=== WORK INSTRUCTION ===
What you produce should be every line from the data that includes "races".

=== THE INPUT ===

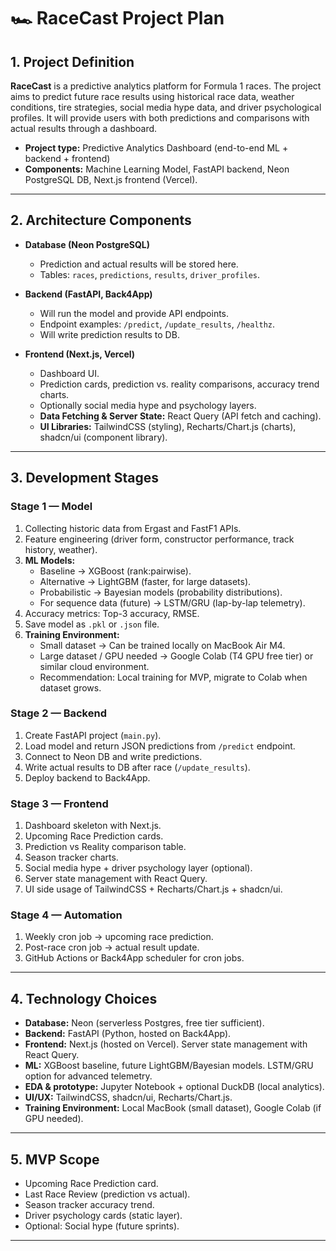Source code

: # 🏎️ RaceCast Project Plan

## 1. Project Definition

**RaceCast** is a predictive analytics platform for Formula 1 races. The project aims to predict future race results using historical race data, weather conditions, tire strategies, social media hype data, and driver psychological profiles. It will provide users with both predictions and comparisons with actual results through a dashboard.

- **Project type:** Predictive Analytics Dashboard (end-to-end ML + backend + frontend)
- **Components:** Machine Learning Model, FastAPI backend, Neon PostgreSQL DB, Next.js frontend (Vercel).

---

## 2. Architecture Components

- **Database (Neon PostgreSQL)**

  - Prediction and actual results will be stored here.
  - Tables: `races`, `predictions`, `results`, `driver_profiles`.

- **Backend (FastAPI, Back4App)**

  - Will run the model and provide API endpoints.
  - Endpoint examples: `/predict`, `/update_results`, `/healthz`.
  - Will write prediction results to DB.

- **Frontend (Next.js, Vercel)**

  - Dashboard UI.
  - Prediction cards, prediction vs. reality comparisons, accuracy trend charts.
  - Optionally social media hype and psychology layers.
  - **Data Fetching & Server State:** React Query (API fetch and caching).
  - **UI Libraries:** TailwindCSS (styling), Recharts/Chart.js (charts), shadcn/ui (component library).

---

## 3. Development Stages

### Stage 1 — Model

1. Collecting historic data from Ergast and FastF1 APIs.
2. Feature engineering (driver form, constructor performance, track history, weather).
3. **ML Models:**
   - Baseline → XGBoost (rank:pairwise).
   - Alternative → LightGBM (faster, for large datasets).
   - Probabilistic → Bayesian models (probability distributions).
   - For sequence data (future) → LSTM/GRU (lap-by-lap telemetry).
4. Accuracy metrics: Top-3 accuracy, RMSE.
5. Save model as `.pkl` or `.json` file.
6. **Training Environment:**
   - Small dataset → Can be trained locally on MacBook Air M4.
   - Large dataset / GPU needed → Google Colab (T4 GPU free tier) or similar cloud environment.
   - Recommendation: Local training for MVP, migrate to Colab when dataset grows.

### Stage 2 — Backend

1. Create FastAPI project (`main.py`).
2. Load model and return JSON predictions from `/predict` endpoint.
3. Connect to Neon DB and write predictions.
4. Write actual results to DB after race (`/update_results`).
5. Deploy backend to Back4App.

### Stage 3 — Frontend

1. Dashboard skeleton with Next.js.
2. Upcoming Race Prediction cards.
3. Prediction vs Reality comparison table.
4. Season tracker charts.
5. Social media hype + driver psychology layer (optional).
6. Server state management with React Query.
7. UI side usage of TailwindCSS + Recharts/Chart.js + shadcn/ui.

### Stage 4 — Automation

1. Weekly cron job → upcoming race prediction.
2. Post-race cron job → actual result update.
3. GitHub Actions or Back4App scheduler for cron jobs.

---

## 4. Technology Choices

- **Database:** Neon (serverless Postgres, free tier sufficient).
- **Backend:** FastAPI (Python, hosted on Back4App).
- **Frontend:** Next.js (hosted on Vercel). Server state management with React Query.
- **ML:** XGBoost baseline, future LightGBM/Bayesian models. LSTM/GRU option for advanced telemetry.
- **EDA & prototype:** Jupyter Notebook + optional DuckDB (local analytics).
- **UI/UX:** TailwindCSS, shadcn/ui, Recharts/Chart.js.
- **Training Environment:** Local MacBook (small dataset), Google Colab (if GPU needed).

---

## 5. MVP Scope

- Upcoming Race Prediction card.
- Last Race Review (prediction vs actual).
- Season tracker accuracy trend.
- Driver psychology cards (static layer).
- Optional: Social hype (future sprints).

---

=== EXERCISE ANSWER ===
**RaceCast** is a predictive analytics platform for Formula 1 races. The project aims to predict future race results using historical race data, weather conditions, tire strategies, social media hype data, and driver psychological profiles. It will provide users with both predictions and comparisons with actual results through a dashboard.
  - Tables: `races`, `predictions`, `results`, `driver_profiles`.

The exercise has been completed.